In order to accomodate situations like these where network elements are digitized in generally the correct locations but the precision is lacking, the vertex_atol parameter can be invoked when instantiating the network. This parameter allows for the rounding of decimal places (not significant digits — see vertex_sig), but should be used with caution.


In [34]:
ntw = spaghetti.Network(in_data=arcs, vertex_atol=3)
print("Network components:\t", ntw.network_n_components)
print("Network vertices:\t", ntw.network_component_vertices)
vertices_df, arcs_df = spaghetti.element_as_gdf(ntw, vertices=True, arcs=True)


Network components:	 1
Network vertices:	 {0: [0, 1, 2, 3, 4, 5]}

In [35]:
base_kws = {"alpha":.5, "lw":5, "cmap":"Paired", "column":"comp_label"}
base = arcs_df.plot(figsize=(9, 9), zorder=0, **base_kws)
# plot keywords
node_kws, edge_kws = {"s":100, "zorder":2}, {"zorder":1}
w_kws = {"edge_kws":edge_kws, "node_kws":node_kws}
ntw.w_network.plot(arcs_df, indexed_on="id", ax=base, **w_kws)
vertices_df.plot(ax=base, fc="r", ec="k", markersize=50, zorder=2)
# arc labels
arc_labels(arcs_df, base, 12)
# vertex labels
vert_labels(vertices_df, base, 14)



3. Distance matrices and shortest paths for multiple connected components

Continuing with the original "goalpost" network comprised of 2 components

In [36]:
U = [Chain([Point((2,2)), Point((2,1)), Point((4,1)), Point((4,2))])]
I = [Chain([Point((3,0)), Point((3,1))])]
arcs = U + I
ntw = spaghetti.Network(in_data=arcs)
ntw.full_distance_matrix(n_processes=1, gen_tree=True)
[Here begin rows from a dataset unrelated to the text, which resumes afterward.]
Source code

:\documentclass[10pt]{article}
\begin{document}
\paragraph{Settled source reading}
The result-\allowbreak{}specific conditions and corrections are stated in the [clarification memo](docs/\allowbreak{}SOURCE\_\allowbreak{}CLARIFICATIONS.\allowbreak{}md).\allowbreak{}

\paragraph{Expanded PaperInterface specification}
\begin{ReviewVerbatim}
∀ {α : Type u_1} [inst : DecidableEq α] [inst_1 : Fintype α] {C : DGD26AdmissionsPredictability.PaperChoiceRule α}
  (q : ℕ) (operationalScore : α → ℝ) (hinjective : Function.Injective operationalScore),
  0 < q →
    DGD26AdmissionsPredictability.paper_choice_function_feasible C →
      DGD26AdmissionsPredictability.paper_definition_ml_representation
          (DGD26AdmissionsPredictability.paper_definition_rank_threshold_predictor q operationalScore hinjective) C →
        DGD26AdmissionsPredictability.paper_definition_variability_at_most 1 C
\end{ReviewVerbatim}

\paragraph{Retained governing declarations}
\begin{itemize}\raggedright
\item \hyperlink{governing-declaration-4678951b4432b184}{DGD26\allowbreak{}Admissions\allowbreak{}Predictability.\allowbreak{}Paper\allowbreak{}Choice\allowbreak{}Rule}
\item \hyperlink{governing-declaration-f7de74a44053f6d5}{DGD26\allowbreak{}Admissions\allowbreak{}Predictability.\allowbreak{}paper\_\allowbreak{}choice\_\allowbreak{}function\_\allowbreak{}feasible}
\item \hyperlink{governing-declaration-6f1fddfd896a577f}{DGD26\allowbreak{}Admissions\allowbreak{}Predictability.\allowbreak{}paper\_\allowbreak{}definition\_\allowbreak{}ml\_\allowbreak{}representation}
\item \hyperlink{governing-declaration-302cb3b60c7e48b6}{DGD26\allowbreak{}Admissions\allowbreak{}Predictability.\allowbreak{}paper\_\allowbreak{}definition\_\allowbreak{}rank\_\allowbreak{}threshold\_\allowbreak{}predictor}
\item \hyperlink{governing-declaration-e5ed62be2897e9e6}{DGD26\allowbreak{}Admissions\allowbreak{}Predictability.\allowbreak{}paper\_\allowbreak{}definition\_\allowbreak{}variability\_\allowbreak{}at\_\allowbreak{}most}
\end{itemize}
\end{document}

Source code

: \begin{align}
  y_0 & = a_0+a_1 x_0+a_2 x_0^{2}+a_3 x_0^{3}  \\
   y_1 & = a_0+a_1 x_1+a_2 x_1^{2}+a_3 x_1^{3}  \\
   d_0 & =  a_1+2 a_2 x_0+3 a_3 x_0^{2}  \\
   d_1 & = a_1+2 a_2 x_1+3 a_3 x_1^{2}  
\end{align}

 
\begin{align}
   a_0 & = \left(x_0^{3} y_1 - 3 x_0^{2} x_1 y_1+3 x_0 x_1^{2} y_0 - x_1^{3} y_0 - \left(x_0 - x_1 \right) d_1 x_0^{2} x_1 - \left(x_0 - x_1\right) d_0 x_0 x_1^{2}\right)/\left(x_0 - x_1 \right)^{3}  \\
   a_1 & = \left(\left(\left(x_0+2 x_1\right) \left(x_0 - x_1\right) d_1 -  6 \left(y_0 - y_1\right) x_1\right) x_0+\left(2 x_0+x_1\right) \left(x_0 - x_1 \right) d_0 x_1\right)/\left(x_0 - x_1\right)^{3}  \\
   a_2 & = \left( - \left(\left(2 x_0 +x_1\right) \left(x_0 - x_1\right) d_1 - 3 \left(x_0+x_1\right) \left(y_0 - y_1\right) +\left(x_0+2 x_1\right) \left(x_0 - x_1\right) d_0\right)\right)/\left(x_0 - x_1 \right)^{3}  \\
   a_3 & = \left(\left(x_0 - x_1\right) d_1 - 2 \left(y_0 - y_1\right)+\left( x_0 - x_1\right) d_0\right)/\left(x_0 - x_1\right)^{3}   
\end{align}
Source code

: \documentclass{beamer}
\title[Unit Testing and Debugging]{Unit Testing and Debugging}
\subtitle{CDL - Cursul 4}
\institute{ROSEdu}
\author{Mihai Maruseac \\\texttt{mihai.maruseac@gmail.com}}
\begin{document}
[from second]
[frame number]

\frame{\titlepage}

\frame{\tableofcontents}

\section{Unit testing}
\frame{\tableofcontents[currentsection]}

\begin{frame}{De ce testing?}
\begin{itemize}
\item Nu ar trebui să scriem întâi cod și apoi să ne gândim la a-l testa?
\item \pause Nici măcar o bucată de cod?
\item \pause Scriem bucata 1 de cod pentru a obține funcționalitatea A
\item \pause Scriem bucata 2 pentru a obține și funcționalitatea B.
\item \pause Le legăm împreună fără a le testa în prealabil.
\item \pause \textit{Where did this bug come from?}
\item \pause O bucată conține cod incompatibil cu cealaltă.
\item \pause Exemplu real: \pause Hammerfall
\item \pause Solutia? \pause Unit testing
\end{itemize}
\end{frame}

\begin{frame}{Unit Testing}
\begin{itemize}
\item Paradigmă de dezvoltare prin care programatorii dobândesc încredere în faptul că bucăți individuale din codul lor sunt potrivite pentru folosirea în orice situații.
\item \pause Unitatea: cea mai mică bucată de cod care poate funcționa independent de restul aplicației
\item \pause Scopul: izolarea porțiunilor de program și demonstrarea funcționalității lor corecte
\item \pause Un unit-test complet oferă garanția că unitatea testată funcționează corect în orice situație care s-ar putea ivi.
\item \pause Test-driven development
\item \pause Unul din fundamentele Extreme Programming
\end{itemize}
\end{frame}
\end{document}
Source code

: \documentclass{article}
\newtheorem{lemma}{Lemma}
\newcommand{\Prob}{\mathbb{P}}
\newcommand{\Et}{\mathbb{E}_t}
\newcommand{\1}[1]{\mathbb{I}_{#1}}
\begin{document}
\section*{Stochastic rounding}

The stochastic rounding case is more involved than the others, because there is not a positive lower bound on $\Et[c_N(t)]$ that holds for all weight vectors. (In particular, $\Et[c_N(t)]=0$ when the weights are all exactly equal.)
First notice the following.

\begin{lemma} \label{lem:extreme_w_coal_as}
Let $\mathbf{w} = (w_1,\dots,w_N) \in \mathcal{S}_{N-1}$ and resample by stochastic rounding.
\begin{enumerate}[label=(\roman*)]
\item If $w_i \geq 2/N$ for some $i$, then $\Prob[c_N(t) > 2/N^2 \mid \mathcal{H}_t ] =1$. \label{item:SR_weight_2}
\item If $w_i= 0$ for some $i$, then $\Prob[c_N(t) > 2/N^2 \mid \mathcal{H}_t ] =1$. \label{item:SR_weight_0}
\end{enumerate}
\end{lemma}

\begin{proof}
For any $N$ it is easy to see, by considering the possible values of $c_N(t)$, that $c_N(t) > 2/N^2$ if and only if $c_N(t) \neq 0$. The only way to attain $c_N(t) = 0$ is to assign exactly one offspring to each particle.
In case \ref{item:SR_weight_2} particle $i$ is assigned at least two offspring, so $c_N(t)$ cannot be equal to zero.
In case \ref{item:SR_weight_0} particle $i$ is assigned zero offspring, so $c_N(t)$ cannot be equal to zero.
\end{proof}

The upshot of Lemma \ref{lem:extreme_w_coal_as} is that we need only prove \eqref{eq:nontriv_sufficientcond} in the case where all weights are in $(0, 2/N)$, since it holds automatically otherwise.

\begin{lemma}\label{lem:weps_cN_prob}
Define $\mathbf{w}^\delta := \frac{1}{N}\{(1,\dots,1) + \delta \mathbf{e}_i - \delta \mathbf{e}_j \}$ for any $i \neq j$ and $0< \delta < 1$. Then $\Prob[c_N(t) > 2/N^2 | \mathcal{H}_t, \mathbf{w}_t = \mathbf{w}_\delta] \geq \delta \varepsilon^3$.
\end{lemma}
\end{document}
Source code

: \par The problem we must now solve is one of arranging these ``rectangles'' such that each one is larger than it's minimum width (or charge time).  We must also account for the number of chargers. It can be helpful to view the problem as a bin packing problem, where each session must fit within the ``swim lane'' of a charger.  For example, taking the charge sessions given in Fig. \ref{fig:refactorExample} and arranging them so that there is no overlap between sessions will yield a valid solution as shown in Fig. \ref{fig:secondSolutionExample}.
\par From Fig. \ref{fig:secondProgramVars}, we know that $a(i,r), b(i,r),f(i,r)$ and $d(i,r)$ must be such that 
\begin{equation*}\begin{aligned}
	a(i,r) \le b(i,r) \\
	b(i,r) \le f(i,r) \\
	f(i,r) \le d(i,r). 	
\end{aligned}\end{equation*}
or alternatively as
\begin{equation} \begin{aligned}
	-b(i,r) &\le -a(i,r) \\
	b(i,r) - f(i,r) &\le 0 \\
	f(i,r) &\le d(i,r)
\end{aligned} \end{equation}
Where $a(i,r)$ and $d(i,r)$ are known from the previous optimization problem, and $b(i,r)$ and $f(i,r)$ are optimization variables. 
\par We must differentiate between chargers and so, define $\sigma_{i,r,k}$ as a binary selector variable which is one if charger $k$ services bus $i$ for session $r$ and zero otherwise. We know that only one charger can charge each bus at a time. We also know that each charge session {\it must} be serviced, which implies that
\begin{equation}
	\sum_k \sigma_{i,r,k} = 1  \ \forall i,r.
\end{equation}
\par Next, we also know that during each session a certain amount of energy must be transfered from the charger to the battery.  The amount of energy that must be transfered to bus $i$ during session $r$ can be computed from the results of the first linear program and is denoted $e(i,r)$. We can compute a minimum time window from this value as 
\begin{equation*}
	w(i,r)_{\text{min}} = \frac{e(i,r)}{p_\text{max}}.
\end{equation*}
/Users/jgaboardi/miniconda3/envs/py3_spgh_dev/lib/python3.7/site-packages/libpysal/weights/weights.py:167: UserWarning: The weights matrix is not fully connected: 
 There are 2 disconnected components.
 There is 1 island with id: (4, 5).
  warnings.warn(message)
/Users/jgaboardi/miniconda3/envs/py3_spgh_dev/lib/python3.7/site-packages/libpysal/weights/weights.py:167: UserWarning: The weights matrix is not fully connected: 
 There are 2 disconnected components.
 There are 2 islands with ids: (0, 3), (4, 5).
  warnings.warn(message)

In [37]:
ntw.network_component_vertices


Out[37]:
{0: [0, 1, 2, 3], 1: [4, 5]}

In [38]:
ntw.distance_matrix


Out[38]:
array([[ 0.,  1.,  3.,  4., inf, inf],
       [ 1.,  0.,  2.,  3., inf, inf],
       [ 3.,  2.,  0.,  1., inf, inf],
       [ 4.,  3.,  1.,  0., inf, inf],
       [inf, inf, inf, inf,  0.,  1.],
       [inf, inf, inf, inf,  1.,  0.]])

From vertex 0 only vertices {1,2,3} can be reached. This is shown in the distance matrix by inf values in the 4th and 5th columns, and by identical origin-destination shortest paths in the network trees.


In [39]:
ntw.distance_matrix[0]


Out[39]:
array([ 0.,  1.,  3.,  4., inf, inf])

In [40]:
ntw.network_trees[0]


Out[40]:
{0: [0], 1: [0], 2: [1, 0], 3: [2, 1, 0], 4: [4], 5: [5]}

Like the example in cell 21 above, by inserting a vertex complete network connectivity can be achieved.


In [41]:
U = [Chain([Point((2,2)), Point((2,1)), Point((3,1)), Point((4,1)), Point((4,2))])]
I = [Chain([Point((3,0)), Point((3,1))])]
arcs = U + I
ntw = spaghetti.Network(in_data=arcs)
ntw.full_distance_matrix(n_processes=1, gen_tree=True)

In [42]:
ntw.network_component_vertices


Out[42]:
{0: [0, 1, 2, 3, 4, 5]}

In [43]:
ntw.distance_matrix


Out[43]:
array([[0., 1., 2., 3., 4., 3.],
       [1., 0., 1., 2., 3., 2.],
       [2., 1., 0., 1., 2., 1.],
       [3., 2., 1., 0., 1., 2.],
       [4., 3., 2., 1., 0., 3.],
       [3., 2., 1., 2., 3., 0.]])

In [44]:
ntw.distance_matrix[0]


Out[44]:
array([0., 1., 2., 3., 4., 3.])

In [45]:
ntw.network_trees[0]


Out[45]:
{0: [0], 1: [0], 2: [1, 0], 3: [2, 1, 0], 4: [3, 2, 1, 0], 5: [2, 1, 0]}